Наверняка это мое решение сильно повлияло на наш развод с Галкой. Уже разводились. А она мне все выговаривала.
— Все люди, как люди…
— А у меня хрен на блюде, — огрызнулся я тогда. И ни разу не пожалел.
— А кто помер-то? — интересуюсь обалдело. Судя по довольным мордам, потеря небольшая. Но тогда зачем поминать…
— Фунт преставился, — торжественно заявляет Кирсанов и, подняв глаза к потолку, обтянутому бежевой перфорированной кожей, истово крестится.
— Да ну? — усмехаюсь радостно. — Пришла беда откуда не ждали.
Пересев к столу, быстро сооружаю себе бутерброд.
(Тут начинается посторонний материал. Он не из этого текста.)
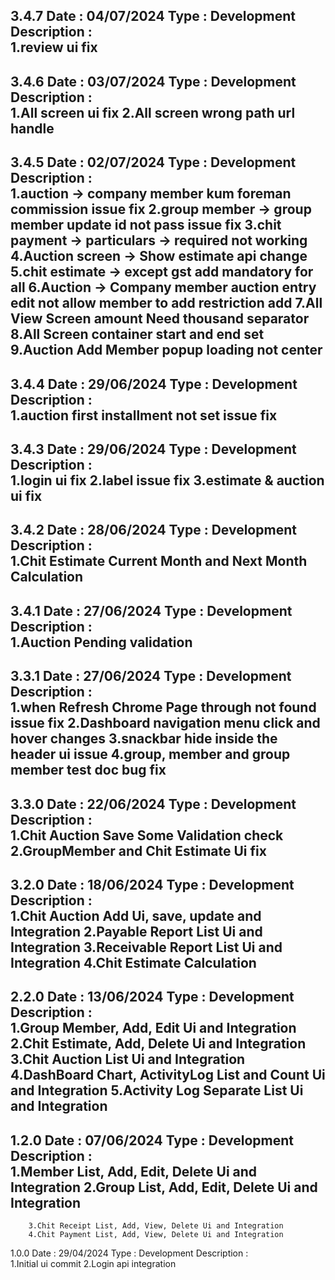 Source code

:3.4.7
Date : 04/07/2024
Type : Development
Description :  
        1.review ui fix
----------------------------------------------------------------
3.4.6
Date : 03/07/2024
Type : Development
Description :  
        1.All screen ui fix
        2.All screen wrong path url handle
----------------------------------------------------------------
3.4.5
Date : 02/07/2024
Type : Development
Description :  
        1.auction -> company member kum foreman commission issue fix
        2.group member -> group member update id not pass issue fix
        3.chit payment -> particulars -> required not working
        4.Auction screen -> Show estimate api change
        5.chit estimate -> except gst add mandatory for all
        6.Auction -> Company member auction entry edit not allow member to add restriction add
        7.All View Screen amount Need thousand separator
        8.All Screen container start and end set
        9.Auction Add Member popup loading not center
----------------------------------------------------------------
3.4.4
Date : 29/06/2024
Type : Development
Description :  
        1.auction first installment not set issue fix
----------------------------------------------------------------
3.4.3
Date : 29/06/2024
Type : Development
Description :  
        1.login ui fix
        2.label issue fix
        3.estimate & auction ui fix
----------------------------------------------------------------
3.4.2
Date : 28/06/2024
Type : Development
Description :  
        1.Chit Estimate Current Month and Next Month Calculation
----------------------------------------------------------------
3.4.1
Date : 27/06/2024
Type : Development
Description :  
        1.Auction Pending validation
----------------------------------------------------------------
3.3.1
Date : 27/06/2024
Type : Development
Description :  
        1.when Refresh Chrome Page through not found issue fix
        2.Dashboard navigation menu click and hover changes
        3.snackbar hide inside the header ui issue
        4.group, member and group member test doc bug fix
----------------------------------------------------------------
3.3.0
Date : 22/06/2024
Type : Development
Description :  
        1.Chit Auction Save Some Validation check
        2.GroupMember and Chit Estimate Ui fix
----------------------------------------------------------------
3.2.0
Date : 18/06/2024
Type : Development
Description :  
        1.Chit Auction Add Ui, save, update and Integration
        2.Payable Report List Ui and Integration
        3.Receivable Report List Ui and Integration
        4.Chit Estimate Calculation
----------------------------------------------------------------
2.2.0
Date : 13/06/2024
Type : Development
Description :  
        1.Group Member, Add, Edit Ui and Integration
        2.Chit Estimate, Add, Delete Ui and Integration
        3.Chit Auction List Ui and Integration
        4.DashBoard Chart, ActivityLog List and Count Ui and Integration
        5.Activity Log Separate List Ui and Integration
----------------------------------------------------------------
1.2.0
Date : 07/06/2024
Type : Development
Description :  
        1.Member List, Add, Edit, Delete Ui and Integration
        2.Group List, Add, Edit, Delete Ui and Integration
----------------------------------------------------------------
        3.Chit Receipt List, Add, View, Delete Ui and Integration
        4.Chit Payment List, Add, View, Delete Ui and Integration
1.0.0
Date : 29/04/2024
Type : Development
Description :  
        1.Initial ui commit
        2.Login api integration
И поднимаю глаза на сидящую наискосок Надежду.
— Надь, ты ела? — спрашиваю, не обращая внимания на гордый профиль.
— Девушка отказалась, — тут же рапортует генерал.
— Мы предлагали, — на правах хозяина недовольно бухтит Крепс.
— Ну я понял, — киваю коротко. Сооружаю пару бутеров с бужениной. На тонкий ломтик батона намазываю масло и, накинув сверху пару кусочков янтарной семги, складываю нехитрый харч на тарелку. Наливаю стакан сока и на нетвердых ногах шагаю к Надежде.
— Держи, — выставляю на небольшой столик. — Чтобы все поела.
— А если я не хочу, — огрызается она.
— Врешь, — мотаю головой и возвращаюсь к товарищам.
— Как же произошла сия трагедия? — ржу в голос.
— У покойника был скверный характер, Слава, — с хитрым прищуром напоминает мне Кирсанов. И сам кайфует от каждого слова. — Вышел наш Хулифунт Падлович за калитку прогуляться. А там машина залетная неправильно припарковалась. Парнишка какой-то у соседского забора решил отлить. Фунт и возмутился. А пока лаялся и огрызался, не заметил мотоциклиста. Сбили насмерть. Санечка почти сразу вышла, а он уже окочурился.
— А дети?
— Не видели, — бодает воздух башкой генерал.
— Знаешь, где похоронили? — потянувшись за огурцом, ржет Крепс.
— На старом кладбище. Рядом с моим отцом, — жестко крякает Бек. Да еще пожимает плечами. Дескать, кто я такой, чтобы спорить с главнокомандующим. С женой, то есть.
Безотчетно поворачиваюсь к Надежде. Она на автомате жует бутерброд с рыбой и в ужасе слушает наш треп. Надо будет ей потом объяснить, что речь идет о собаке. Мерзкой такой, трясущейся, на тоненьких лапках. Но эту сволочь очень любили генеральские дети и жена, Александра Андреевна.
Самолет заходит на посадку. Через минуту-другую, шасси касаются бетонной полосы. А от здания аэродрома уже несется наперерез черный Гелек.
— Машина подана, — киваю Крепсу.
— Это Юля. Мы сейчас с ней в Абу-Даби летим. Вас только высадим, — рыкает полковник спецназа и заученным движением передает полупустую бутылку стюардессе. — Можно убирать.
— Стопки не забудь, — поспешно передает стюардессе главные улики преступления генерал. — Кофе бы сварить, — замечает поморщившись.
— Все равно учует, — усмехается криво Блинников. — Да и поздно уже, — вздыхает, приготовившись к расстрелу через повешение. — Я прикрою, пацаны, — роняет привычно.
— Само собой, — успевает сказать Кирсанов, как Гольфстрим застывает точно вкопанный. Открывается дверца, опускается трап. И вот уже по салону стучат каблучки.
— Что тут происходит? — строго интересуется блондинистая стервочка, запавшая моему Крепсу до самых печенок и ниже.
— Все нормально, дорогая, — поднимается он навстречу. Нежно обняв, целует в висок. — Ты мой фрак взяла или забыла? — пытается сбить с толку.
— Зачем тебе фрак в Эмиратах? — заглатывает Юля наживку и тут же, обернувшись, замечает Надежду.
— А это еще кто? — цедит негодующе. — Откуда здесь эта… эта… девушка?
Хорошо хоть, про низкую социальную ответственность не говорит. И на том спасибо!
Бек морщится недовольно, Крепс сжимает челюсти и прожигает меня яростным взглядом. Типа я всех подставил со своею кралей. Теперь не отмазаться. Боевые офицеры, а дрейфят перед Юлей как пацаны малолетние. Зовут ее Верховным, а офис ставкой. Очень смешно. Вот только я под такое никогда не подпишусь. Лучше в армии горбатиться. Честнее.